Animal Collective - Fall be kind

Domino / Indigo
VÖ: 11.12.2009
Unsere Bewertung: 7/10
7/10
Eure Ø-Bewertung: 7/10
7/10

Mystery Machines

Manchmal kommt es einem schon so vor, als würden im Animal-Collective-Hauptquartier die Sampler, Synthies und Gitarren ohnehin 24/7 auf Random/Repeat laufen - und ab und an halt mal ein Aufnahmegerät reingehalten, ein Kastraten-Chor im Narrhallamarsch durch die Gewölbe gepeitscht oder viersekündlich hinter Türen, Zimmerpalmen und Sofalehnen hervorgesprungen, um das Herzklopfen von Scooby Doo zur Beatreife zu triggern. Jedes Jahr zeitigt mindestens ein neues Album. Und jedes Album hat wenigstens eine EP im Gepäck. Im Falle von "Fall be kind" reicht nun aber selbst das nicht mehr. Denn hier weiten Animal Collective das EP-Konzept auch noch fast auf Albumlänge aus. Und bieten zudem zwei echte Bonbons: Die ersten zwölf Minuten verdichten die bereits live seit etlichen Monaten abgefeierten und teils bereits für "Merriweather Post Pavillon" heiß erwarteten "Graze" und "What would I want? Sky" zu einem Doppel der Extraklasse.

Und es wird zugleich deutlich, weshalb es die beiden Stücke doch nicht auf den großen Vorgänger geschafft haben. Die Flächigkeit von "Graze" breitet sich wie ein Paraffin-Film unter den Klaviertropfen aus. Die Stimmen üben sich in großen, fordernden Gesten, dominieren klarer und winden sich nicht mehr als derart diffizile Multi-Layer in den Songkörper zurück. Im Abschluss schlackert ein Bluegrass-Rhythmus durchs Panflöten-Halligalli. Und dreht sich schließlich auf glitschigen Klanggewinden alle Schrauben locker: Da ist der Anschluss an den Weird-Folk von "Feels" mindestens ebenso hörbar wie der an das Letztwerk. "What would I want? Sky" schnattert hingegen ein einziges, repetitives Gebet. Panda Bear und Avey Tare singen rhythmische Konter auf zwei Akkorde, die zunächst in einer tranceartigen Underworld-Schleife zu kulminieren scheinen. Bevor sie - angeleitet von einem Vokal-Loop aus Grateful Deads "Unbroken chain" und delayten Gitarren - in einem feingetunten Kanon aus Gospel-Chorälen, Beach-Boys-Phrasierungen und Streicher-Versätzen umhertrudeln.

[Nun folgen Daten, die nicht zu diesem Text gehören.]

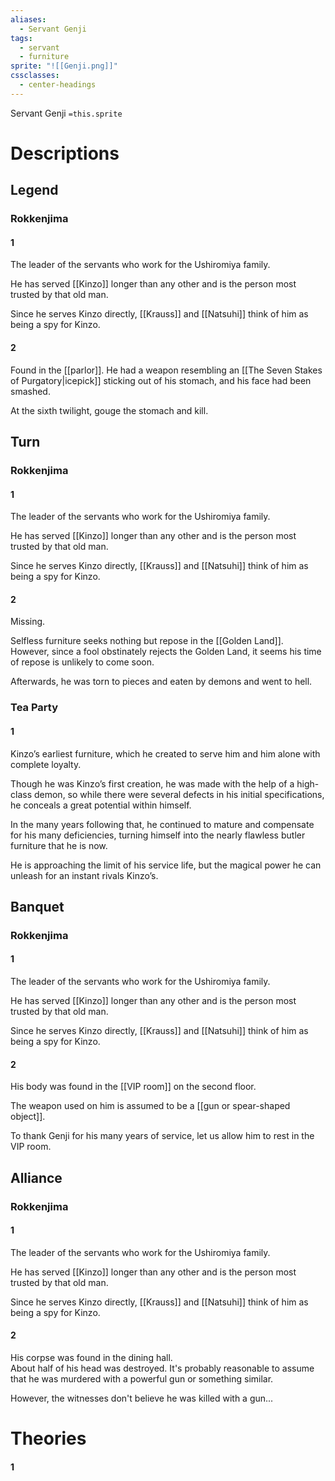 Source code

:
 ```yaml
---
aliases:
  - Servant Genji
tags:
  - servant
  - furniture
sprite: "![[Genji.png]]"
cssclasses:
  - center-headings
---
```

Servant Genji
`=this.sprite`

# Descriptions


## Legend
### Rokkenjima
#### 1
The leader of the servants who work for the Ushiromiya family.

He has served [[Kinzo]] longer than any other and is the person most trusted by that old man.

Since he serves Kinzo directly, [[Krauss]] and [[Natsuhi]] think of him as being a spy for Kinzo.
#### 2
Found in the [[parlor]]. He had a weapon resembling an [[The Seven Stakes of Purgatory|icepick]] sticking out of his stomach, and his face had been smashed.

At the sixth twilight, gouge the stomach and kill.
## Turn
### Rokkenjima
#### 1
The leader of the servants who work for the Ushiromiya family.

He has served [[Kinzo]] longer than any other and is the person most trusted by that old man.

Since he serves Kinzo directly, [[Krauss]] and [[Natsuhi]] think of him as being a spy for Kinzo.
#### 2
Missing.  

Selfless furniture seeks nothing but repose in the [[Golden Land]].  
However, since a fool obstinately rejects the Golden Land, it seems his time of repose is unlikely to come soon.  

Afterwards, he was torn to pieces and eaten by demons and went to hell.
### Tea Party
#### 1
Kinzo’s earliest furniture, which he created to serve him and him alone with complete loyalty.  

Though he was Kinzo’s first creation, he was made with the help of a high-class demon, so while there were several defects in his initial specifications, he conceals a great potential within himself.  

In the many years following that, he continued to mature and compensate for his many deficiencies, turning himself into the nearly flawless butler furniture that he is now.  

He is approaching the limit of his service life, but the magical power he can unleash for an instant rivals Kinzo’s. 
## Banquet
### Rokkenjima
#### 1
The leader of the servants who work for the Ushiromiya family.

He has served [[Kinzo]] longer than any other and is the person most trusted by that old man.

Since he serves Kinzo directly, [[Krauss]] and [[Natsuhi]] think of him as being a spy for Kinzo.
#### 2
His body was found in the [[VIP room]] on the second floor.  

The weapon used on him is assumed to be a [[gun or spear-shaped object]].  

To thank Genji for his many years of service, let us allow him to rest in the VIP room.
## Alliance
### Rokkenjima
#### 1
The leader of the servants who work for the Ushiromiya family.

He has served [[Kinzo]] longer than any other and is the person most trusted by that old man.

Since he serves Kinzo directly, [[Krauss]] and [[Natsuhi]] think of him as being a spy for Kinzo.
#### 2
His corpse was found in the dining hall.  
About half of his head was destroyed. It's probably reasonable to assume that he was murdered with a powerful gun or something similar.  

However, the witnesses don't believe he was killed with a gun...
# Theories
#### 1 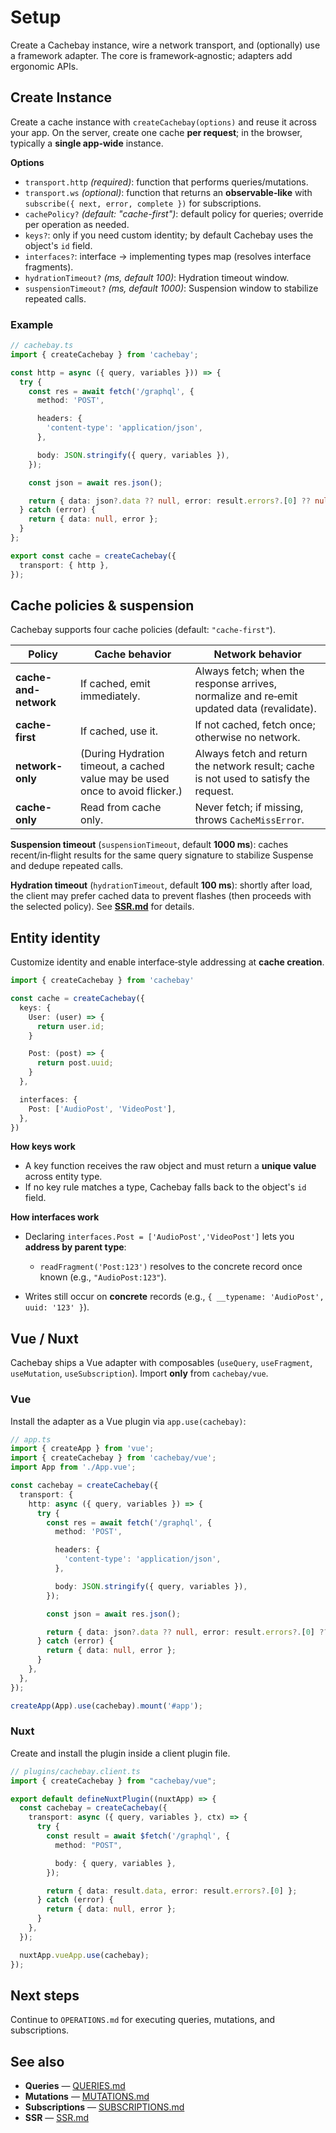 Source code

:
# Setup

Create a Cachebay instance, wire a network transport, and (optionally) use a framework adapter. The core is framework‑agnostic; adapters add ergonomic APIs.

## Create Instance

Create a cache instance with `createCachebay(options)` and reuse it across your app. On the server, create one cache **per request**; in the browser, typically a **single app‑wide** instance.

**Options**

* `transport.http` *(required)*: function that performs queries/mutations.
* `transport.ws` *(optional)*: function that returns an **observable‑like** with `subscribe({ next, error, complete })` for subscriptions.
* `cachePolicy?` *(default: "cache-first")*: default policy for queries; override per operation as needed.
* `keys?`: only if you need custom identity; by default Cachebay uses the object's `id` field.
* `interfaces?`: interface → implementing types map (resolves interface fragments).
* `hydrationTimeout?` *(ms, default 100)*: Hydration timeout window.
* `suspensionTimeout?` *(ms, default 1000)*: Suspension window to stabilize repeated calls.

### Example

```ts
// cachebay.ts
import { createCachebay } from 'cachebay';

const http = async ({ query, variables })) => {
  try {
    const res = await fetch('/graphql', {
      method: 'POST',

      headers: {
        'content-type': 'application/json',
      },

      body: JSON.stringify({ query, variables }),
    });

    const json = await res.json();

    return { data: json?.data ?? null, error: result.errors?.[0] ?? null };
  } catch (error) {
    return { data: null, error };
  }
};

export const cache = createCachebay({
  transport: { http },
});
```

## Cache policies & suspension

Cachebay supports four cache policies (default: `"cache-first"`).

| Policy                | Cache behavior                                                                | Network behavior                                                                          |
| --------------------- | ----------------------------------------------------------------------------- | ----------------------------------------------------------------------------------------- |
| **cache-and-network** | If cached, emit immediately.                                                  | Always fetch; when the response arrives, normalize and re‑emit updated data (revalidate). |
| **cache-first**       | If cached, use it.                                                            | If not cached, fetch once; otherwise no network.                                          |
| **network-only**      | (During Hydration timeout, a cached value may be used once to avoid flicker.) | Always fetch and return the network result; cache is not used to satisfy the request.     |
| **cache-only**        | Read from cache only.                                                         | Never fetch; if missing, throws `CacheMissError`.                                         |

**Suspension timeout** (`suspensionTimeout`, default **1000 ms**): caches recent/in‑flight results for the same query signature to stabilize Suspense and dedupe repeated calls.

**Hydration timeout** (`hydrationTimeout`, default **100 ms**): shortly after load, the client may prefer cached data to prevent flashes (then proceeds with the selected policy). See **[SSR.md](./SSR.md)** for details.

## Entity identity

Customize identity and enable interface‑style addressing at **cache creation**.

```ts
import { createCachebay } from 'cachebay'

const cache = createCachebay({
  keys: {
    User: (user) => {
      return user.id;
    }

    Post: (post) => {
      return post.uuid;
    }
  },

  interfaces: {
    Post: ['AudioPost', 'VideoPost'],
  },
})
```

**How keys work**

* A key function receives the raw object and must return a **unique value**  across entity type.
* If no key rule matches a type, Cachebay falls back to the object's `id` field.

**How interfaces work**

* Declaring `interfaces.Post = ['AudioPost','VideoPost']` lets you **address by parent type**:

  * `readFragment('Post:123')` resolves to the concrete record once known (e.g., `"AudioPost:123"`).
* Writes still occur on **concrete** records (e.g., `{ __typename: 'AudioPost', uuid: '123' }`).


## Vue / Nuxt

Cachebay ships a Vue adapter with composables (`useQuery`, `useFragment`, `useMutation`, `useSubscription`). Import **only** from `cachebay/vue`.

### Vue

Install the adapter as a Vue plugin via `app.use(cachebay)`:

```ts
// app.ts
import { createApp } from 'vue';
import { createCachebay } from 'cachebay/vue';
import App from './App.vue';

const cachebay = createCachebay({
  transport: {
    http: async ({ query, variables }) => {
      try {
        const res = await fetch('/graphql', {
          method: 'POST',

          headers: {
            'content-type': 'application/json',
          },

          body: JSON.stringify({ query, variables }),
        });

        const json = await res.json();

        return { data: json?.data ?? null, error: result.errors?.[0] ?? null };
      } catch (error) {
        return { data: null, error };
      }
    },
  },
});

createApp(App).use(cachebay).mount('#app');
```

### Nuxt

Create and install the plugin inside a client plugin file.

```ts
// plugins/cachebay.client.ts
import { createCachebay } from "cachebay/vue";

export default defineNuxtPlugin((nuxtApp) => {
  const cachebay = createCachebay({
    transport: async ({ query, variables }, ctx) => {
      try {
        const result = await $fetch('/graphql', {
          method: "POST",

          body: { query, variables },
        });

        return { data: result.data, error: result.errors?.[0] };
      } catch (error) {
        return { data: null, error };
      }
    },
  });

  nuxtApp.vueApp.use(cachebay);
});
```

## Next steps

Continue to `OPERATIONS.md` for executing queries, mutations, and subscriptions.

## See also

* **Queries** — [QUERIES.md](./QUERIES.md)
* **Mutations** — [MUTATIONS.md](./MUTATIONS.md)
* **Subscriptions** — [SUBSCRIPTIONS.md](./SUBSCRIPTIONS.md)
* **SSR** — [SSR.md](./SSR.md)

Was diese beiden Songs so großartig macht, ist letztlich die Klarheit, mit der sie ihre Melodien exekutieren. Gegen diesen Beginn kann der Rest eigentlich nur sacht abstinken. Was bei Animal Collective natürlich noch mindestens höchstes Niveau bedeutet. Vor allem "I think I can" gibt noch mal alles, erarbeitet sich ein gewohnt heiß gewaschenes Hummelbrummen mit schnalzenden Sound-Spitzen, hochmelodischen Sprüngen, sich gegenseitig ausstechenden und wieder anfeuernden Hallraum-Gesängen. Und einem Beat, der auch bei den besseren Depeche Mode immer wieder ebenso neben wie genau auf dem Gesang sitzt. Sowie einem östlichen Dunstschleier, der bereits den Dream-Pop-Ansatz der mittleren Siouxsie & The Banshees beschwipst aus der Spur taktete.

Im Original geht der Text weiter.